[Start of section]

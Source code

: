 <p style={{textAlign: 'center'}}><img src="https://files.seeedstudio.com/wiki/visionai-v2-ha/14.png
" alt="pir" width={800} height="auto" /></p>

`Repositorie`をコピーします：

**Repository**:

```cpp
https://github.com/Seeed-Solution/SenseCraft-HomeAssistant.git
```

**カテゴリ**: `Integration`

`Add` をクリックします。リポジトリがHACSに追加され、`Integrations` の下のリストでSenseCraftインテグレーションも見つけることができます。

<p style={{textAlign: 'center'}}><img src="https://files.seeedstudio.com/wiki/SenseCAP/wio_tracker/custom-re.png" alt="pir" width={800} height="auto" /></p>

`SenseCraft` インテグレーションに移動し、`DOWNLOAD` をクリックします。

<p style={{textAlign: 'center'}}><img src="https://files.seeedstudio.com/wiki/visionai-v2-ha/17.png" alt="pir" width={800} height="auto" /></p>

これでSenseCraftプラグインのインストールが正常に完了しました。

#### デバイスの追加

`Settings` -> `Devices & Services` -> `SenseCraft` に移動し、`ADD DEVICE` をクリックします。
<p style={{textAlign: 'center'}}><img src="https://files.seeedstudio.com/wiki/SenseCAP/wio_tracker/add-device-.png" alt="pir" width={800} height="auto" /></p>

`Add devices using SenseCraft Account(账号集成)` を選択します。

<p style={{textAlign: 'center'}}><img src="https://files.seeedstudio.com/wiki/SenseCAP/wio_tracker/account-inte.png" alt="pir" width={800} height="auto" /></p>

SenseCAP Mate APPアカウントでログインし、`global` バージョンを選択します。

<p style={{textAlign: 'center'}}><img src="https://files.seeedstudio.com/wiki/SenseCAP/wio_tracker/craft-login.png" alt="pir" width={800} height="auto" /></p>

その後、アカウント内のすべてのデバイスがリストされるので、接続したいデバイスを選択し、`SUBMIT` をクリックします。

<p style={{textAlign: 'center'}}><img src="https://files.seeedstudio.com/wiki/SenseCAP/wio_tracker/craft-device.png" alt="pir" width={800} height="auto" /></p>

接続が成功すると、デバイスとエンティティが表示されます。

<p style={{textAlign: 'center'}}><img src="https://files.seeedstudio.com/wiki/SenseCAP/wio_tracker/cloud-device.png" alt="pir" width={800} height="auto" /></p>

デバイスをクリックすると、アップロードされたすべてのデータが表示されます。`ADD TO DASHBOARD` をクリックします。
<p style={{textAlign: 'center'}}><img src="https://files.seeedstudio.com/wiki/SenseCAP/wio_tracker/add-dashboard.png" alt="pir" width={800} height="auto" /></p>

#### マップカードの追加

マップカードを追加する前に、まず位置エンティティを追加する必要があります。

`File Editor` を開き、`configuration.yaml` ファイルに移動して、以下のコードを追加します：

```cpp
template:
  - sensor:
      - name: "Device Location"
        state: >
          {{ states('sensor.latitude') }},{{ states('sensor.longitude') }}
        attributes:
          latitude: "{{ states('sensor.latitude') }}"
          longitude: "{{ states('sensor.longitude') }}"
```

[End of section]

§ WHAT YOU NEED TO DO
Show, from the entries above, every line that includes the string "files".

§ WRITTEN SOLUTION
: <p style={{textAlign: 'center'}}><img src="https://files.seeedstudio.com/wiki/visionai-v2-ha/14.png
<p style={{textAlign: 'center'}}><img src="https://files.seeedstudio.com/wiki/SenseCAP/wio_tracker/custom-re.png" alt="pir" width={800} height="auto" /></p>
<p style={{textAlign: 'center'}}><img src="https://files.seeedstudio.com/wiki/visionai-v2-ha/17.png" alt="pir" width={800} height="auto" /></p>
<p style={{textAlign: 'center'}}><img src="https://files.seeedstudio.com/wiki/SenseCAP/wio_tracker/add-device-.png" alt="pir" width={800} height="auto" /></p>
<p style={{textAlign: 'center'}}><img src="https://files.seeedstudio.com/wiki/SenseCAP/wio_tracker/account-inte.png" alt="pir" width={800} height="auto" /></p>
<p style={{textAlign: 'center'}}><img src="https://files.seeedstudio.com/wiki/SenseCAP/wio_tracker/craft-login.png" alt="pir" width={800} height="auto" /></p>
<p style={{textAlign: 'center'}}><img src="https://files.seeedstudio.com/wiki/SenseCAP/wio_tracker/craft-device.png" alt="pir" width={800} height="auto" /></p>
<p style={{textAlign: 'center'}}><img src="https://files.seeedstudio.com/wiki/SenseCAP/wio_tracker/cloud-device.png" alt="pir" width={800} height="auto" /></p>
<p style={{textAlign: 'center'}}><img src="https://files.seeedstudio.com/wiki/SenseCAP/wio_tracker/add-dashboard.png" alt="pir" width={800} height="auto" /></p>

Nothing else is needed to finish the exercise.